Your task
Search the data for the word "newbies". Reproduce every line where it is found.

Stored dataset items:
/---
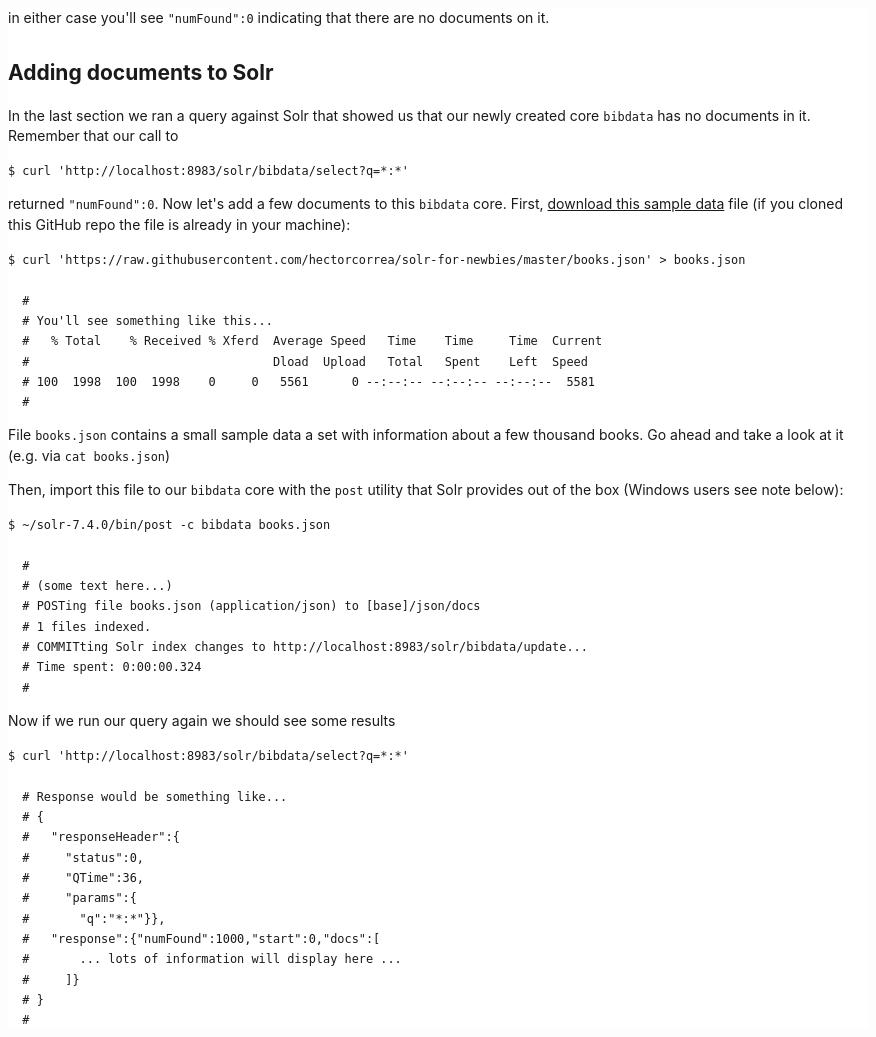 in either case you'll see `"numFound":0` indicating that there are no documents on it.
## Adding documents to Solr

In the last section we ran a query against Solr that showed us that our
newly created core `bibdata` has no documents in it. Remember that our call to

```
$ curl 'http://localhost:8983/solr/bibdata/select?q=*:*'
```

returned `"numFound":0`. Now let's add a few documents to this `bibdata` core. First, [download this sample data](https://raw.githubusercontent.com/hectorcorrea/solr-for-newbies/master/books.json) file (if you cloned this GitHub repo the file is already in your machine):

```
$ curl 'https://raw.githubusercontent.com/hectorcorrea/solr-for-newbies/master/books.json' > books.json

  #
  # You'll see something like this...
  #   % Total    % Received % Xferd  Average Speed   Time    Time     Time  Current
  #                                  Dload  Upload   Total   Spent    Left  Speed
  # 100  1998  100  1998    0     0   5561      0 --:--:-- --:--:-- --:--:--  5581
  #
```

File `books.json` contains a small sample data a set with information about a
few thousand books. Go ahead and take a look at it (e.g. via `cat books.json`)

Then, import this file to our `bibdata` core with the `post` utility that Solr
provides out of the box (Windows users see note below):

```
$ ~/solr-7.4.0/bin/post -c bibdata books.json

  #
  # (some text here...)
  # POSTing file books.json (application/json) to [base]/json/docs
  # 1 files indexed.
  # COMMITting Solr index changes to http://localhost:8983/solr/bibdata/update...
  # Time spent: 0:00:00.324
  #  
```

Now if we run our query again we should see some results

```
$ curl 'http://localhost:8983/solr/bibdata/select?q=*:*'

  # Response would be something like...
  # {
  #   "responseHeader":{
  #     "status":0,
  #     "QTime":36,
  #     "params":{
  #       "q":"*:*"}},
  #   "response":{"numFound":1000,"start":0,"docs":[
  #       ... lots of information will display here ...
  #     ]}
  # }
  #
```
\---
/---
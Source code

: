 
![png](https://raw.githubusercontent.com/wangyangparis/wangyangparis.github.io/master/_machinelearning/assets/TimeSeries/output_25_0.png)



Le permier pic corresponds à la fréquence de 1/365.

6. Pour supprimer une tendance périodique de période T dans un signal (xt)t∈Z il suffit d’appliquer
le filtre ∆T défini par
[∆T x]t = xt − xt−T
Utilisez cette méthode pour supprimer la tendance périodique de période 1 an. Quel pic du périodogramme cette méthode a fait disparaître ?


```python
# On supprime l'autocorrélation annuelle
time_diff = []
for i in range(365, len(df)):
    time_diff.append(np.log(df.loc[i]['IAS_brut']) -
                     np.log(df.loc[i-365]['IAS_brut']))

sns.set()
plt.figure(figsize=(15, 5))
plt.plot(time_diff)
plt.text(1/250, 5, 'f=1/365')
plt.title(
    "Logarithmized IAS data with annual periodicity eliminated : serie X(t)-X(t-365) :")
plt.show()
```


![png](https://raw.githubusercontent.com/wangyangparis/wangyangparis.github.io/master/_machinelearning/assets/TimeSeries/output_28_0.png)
\---
/---
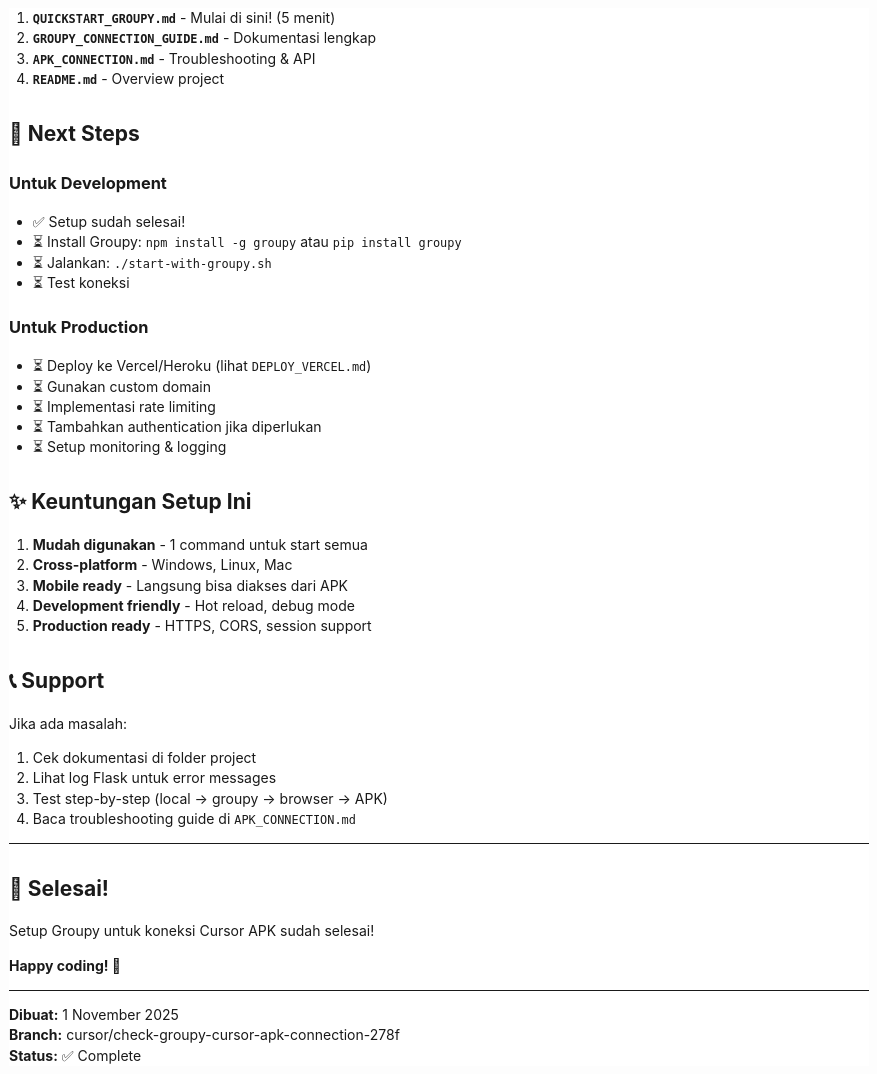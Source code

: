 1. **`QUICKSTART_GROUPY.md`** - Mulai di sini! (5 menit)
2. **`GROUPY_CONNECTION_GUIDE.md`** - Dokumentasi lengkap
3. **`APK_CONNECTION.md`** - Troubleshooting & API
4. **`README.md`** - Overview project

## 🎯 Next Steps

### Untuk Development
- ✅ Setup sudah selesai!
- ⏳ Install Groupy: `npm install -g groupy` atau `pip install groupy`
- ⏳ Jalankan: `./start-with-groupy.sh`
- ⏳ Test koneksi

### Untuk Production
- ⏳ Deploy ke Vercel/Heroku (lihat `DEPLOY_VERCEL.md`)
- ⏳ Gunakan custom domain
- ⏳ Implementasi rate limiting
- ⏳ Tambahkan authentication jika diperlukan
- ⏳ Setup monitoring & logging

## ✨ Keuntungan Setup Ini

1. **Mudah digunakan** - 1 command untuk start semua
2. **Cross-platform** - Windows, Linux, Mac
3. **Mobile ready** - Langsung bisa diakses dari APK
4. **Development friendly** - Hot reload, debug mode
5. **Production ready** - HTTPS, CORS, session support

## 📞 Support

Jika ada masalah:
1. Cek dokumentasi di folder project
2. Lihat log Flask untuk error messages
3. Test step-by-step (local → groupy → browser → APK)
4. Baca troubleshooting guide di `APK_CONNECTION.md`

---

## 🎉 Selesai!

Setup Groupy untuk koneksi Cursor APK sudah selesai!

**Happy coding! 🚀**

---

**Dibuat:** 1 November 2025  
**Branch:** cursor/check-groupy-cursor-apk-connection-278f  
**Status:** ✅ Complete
\---
Answer section
returned `"numFound":0`. Now let's add a few documents to this `bibdata` core. First, [download this sample data](https://raw.githubusercontent.com/hectorcorrea/solr-for-newbies/master/books.json) file (if you cloned this GitHub repo the file is already in your machine):
$ curl 'https://raw.githubusercontent.com/hectorcorrea/solr-for-newbies/master/books.json' > books.json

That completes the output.